Freud não precisava recorrer aos clássicos da tragédia grega. Ele teria mais sucesso se remetesse o problemático e emblemático tabu do incesto entre o filho e a mãe [ou entre a filha e o pai] ao mito do Éden. A complexa e complicada relação entre Adão, Eva, Caim e Abel ultrapassa a tragédia de Sófocles. Adão foi criado pelos Elohim, como primeiro humano ele é pai e filho. O Livro de Gênesis em seu primeiro capítulo diz que tanto homem e mulher foram criados juntos. Seria isso uma metáfora que o primeiro humano era hermafrodita? No segundo capítulo do Livro de Gênesis, Eva foi retirada da costela de Adão. Adão, homem, deu a luz? Eva é a filha e a mãe, Adão comete incesto com a própria filha e gera Caim e Abel. Eva é a Mãe da Humanidade, então Adão cometeu incesto também com a Mãe. Se isto é bastante complicado, como podemos entender a Cidade de Nod e seus habitantes? Seriam eles os filhos de Eva com Caim e Abel? Isso deixa Freud e Édipo no chinelo. O curioso é que todos os dogmas e doutrinas da Igreja estão baseados no Pecado Original, outro mito que parece uma comédia diante dessa suruba primordial.

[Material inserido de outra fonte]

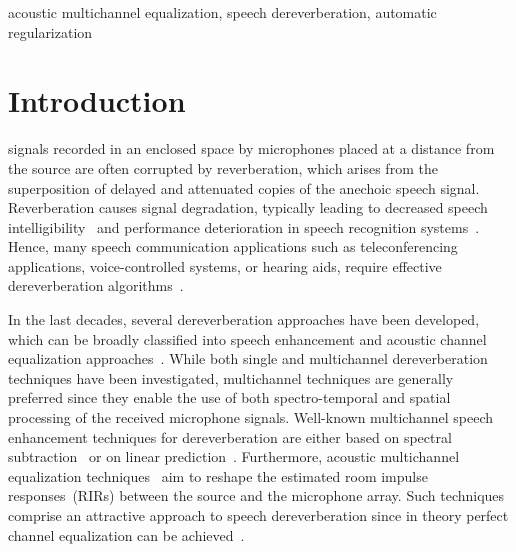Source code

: \documentclass[10pt]{IEEEtran}
\begin{document}
\begin{IEEEkeywords}
acoustic multichannel equalization, speech dereverberation, automatic regularization
\end{IEEEkeywords}


\section{Introduction}
 signals recorded in an enclosed space by microphones placed at a distance from the source are often corrupted by reverberation, which arises from the superposition of delayed and attenuated copies of the anechoic speech signal.
Reverberation causes signal degradation, typically leading to decreased speech intelligibility~\cite{Houtgast_1985,Beutelmann_2006} and performance deterioration in speech recognition systems~\cite{Omologo_1998, Sehr_phd, Maas_ICASSP_2012}.
Hence, many speech communication applications such as teleconferencing applications, voice-controlled systems, or hearing aids, require effective dereverberation algorithms~\cite{Sehr_phd,Jeub_ITASP_2010,Maas_ICASSP_2012}.

In the last decades, several dereverberation approaches have been developed, which can be broadly classified into speech enhancement and acoustic channel equalization approaches~\cite{Naylor_Derev_book}.
While both single and multichannel dereverberation techniques have been investigated, multichannel techniques are generally preferred since they enable the use of both spectro-temporal and spatial processing of the received microphone signals.
Well-known multichannel speech enhancement techniques for dereverberation are either based on spectral subtraction~\cite{Habets_ITASLP_2008,Habets_ICASSP_2007} or on linear prediction~\cite{Gaubitch_JASA_2006,Delcroix_2007,Nakatani_ITASLP_2010}.
Furthermore, acoustic multichannel equalization techniques~\cite{Miyoshi_ITASS_1988,Kallinger_ICASSP_2006, Hikichi_EURASIP_2007, Mertins_ITASLP_2010, Zhang_IWAENC_2010, Haque_ITASLP_2011, Kodrasi_ICASSP_2012} aim to reshape the estimated room impulse responses~(RIRs) between the source and the microphone array.
Such techniques comprise an attractive approach to speech dereverberation since in theory perfect channel equalization can be achieved~\cite{Miyoshi_ITASS_1988, Hacihabibouglu_ITASLP_2012}.
\end{document}
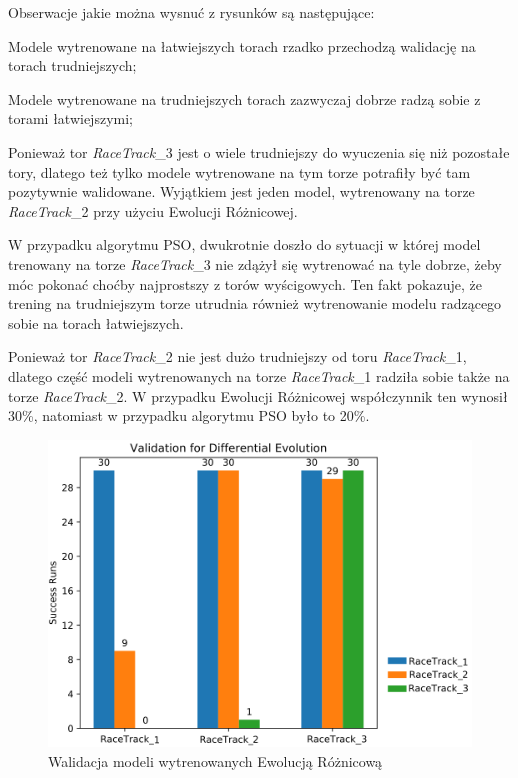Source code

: Obserwacje jakie można wysnuć z rysunków są następujące:
\begin{enumerate*}
\item Modele wytrenowane na łatwiejszych torach rzadko przechodzą walidację na torach trudniejszych;
\item Modele wytrenowane na trudniejszych torach zazwyczaj dobrze radzą sobie z torami łatwiejszymi;
\item Ponieważ tor \textit{RaceTrack}\_3 jest o wiele trudniejszy do wyuczenia się niż pozostałe tory, dlatego też tylko modele wytrenowane na tym torze potrafiły być tam pozytywnie walidowane. Wyjątkiem jest jeden model, wytrenowany na torze \textit{RaceTrack}\_2 przy użyciu Ewolucji Różnicowej.
\item W przypadku algorytmu PSO, dwukrotnie doszło do sytuacji w której model trenowany na torze \textit{RaceTrack}\_3 nie zdążył się wytrenować na tyle dobrze, żeby móc pokonać choćby najprostszy z torów wyścigowych. Ten fakt pokazuje, że trening na trudniejszym torze utrudnia również wytrenowanie modelu radzącego sobie na torach łatwiejszych.
\item Ponieważ tor \textit{RaceTrack}\_2 nie jest dużo trudniejszy od toru \textit{RaceTrack}\_1, dlatego część modeli wytrenowanych na torze \textit{RaceTrack}\_1 radziła sobie także na torze \textit{RaceTrack}\_2. W przypadku Ewolucji Różnicowej współczynnik ten wynosił 30\%, natomiast w przypadku algorytmu PSO było to 20\%.
\end{enumerate*}
\vspace{0.5cm}
\begin{figure}[H]
\centering
\includegraphics[width=15cm]{resources/figures/validation_de.png}
\caption{Walidacja modeli wytrenowanych Ewolucją Różnicową}
\label{ValidationDE}
\end{figure}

Descendentes e seguidores de Abraão, Isaac e Jacó tinham a necessidade de explicar ou racionalizar o problema do mal, do sofrimento e tiraram o pecado da cartola de Deus. Mas como encaixar o pecado na saga da humanidade se tudo foi criado por Deus? O recurso nada original foi o de escolher um bode expiatório, ou melhor, uma serpente, que ofereceu o fruto da Árvore do Conhecimento para Eva. Solução que suscita mais problemas, afinal, porque Deus criaria a Árvore do Conhecimento, a Serpente e colocariam ambos no Jardim do Éden, junto com Adão e Eva? Por que Deus seria contra o Conhecimento? Seria algum tipo de prazer sádico do Deus Bíblico? Ou será que os rabinos, ao reescreverem a Torah, tinham se esquecido da verdadeira origem e significado desse mito?

Os Judeus, os Muçulmanos e os Cristãos tentam racionalizar suas crenças sem êxito porque perderam há tempos suas origens, suas linhagens, suas ancestralidades e suas crenças originais. Todas as religiões monoteístas se originaram das antigas religiões politeístas, seus mitos, seus Deuses, seus mistérios e rituais.

O que mais podemos observar nas religiões antigas e nos mistérios antigos são Deusas Serpentes, árvores místicas e frutos entógenos na busca pelo Conhecimento. Também era muito mais comum na antiguidade que os templos eram liderados por sacerdotisas que eram responsáveis pela iniciação dos sacerdotes. Parece-me muito mais interessante ver Eva não como a causadora da queda da humanidade, mas como a suma-sacerdotisa que recebeu o Fruto do Conhecimento da Árvore do Mundo pela benção de uma Deusa Serpente, para o nosso bem e para completarmos nossa missão nesse mundo.

Um comentário:

Adília disse...

Gostei muito do seu texto, talvez um pouco denso e talvez a precisar de uma síntese final, mas de qualquer modo muito interessante.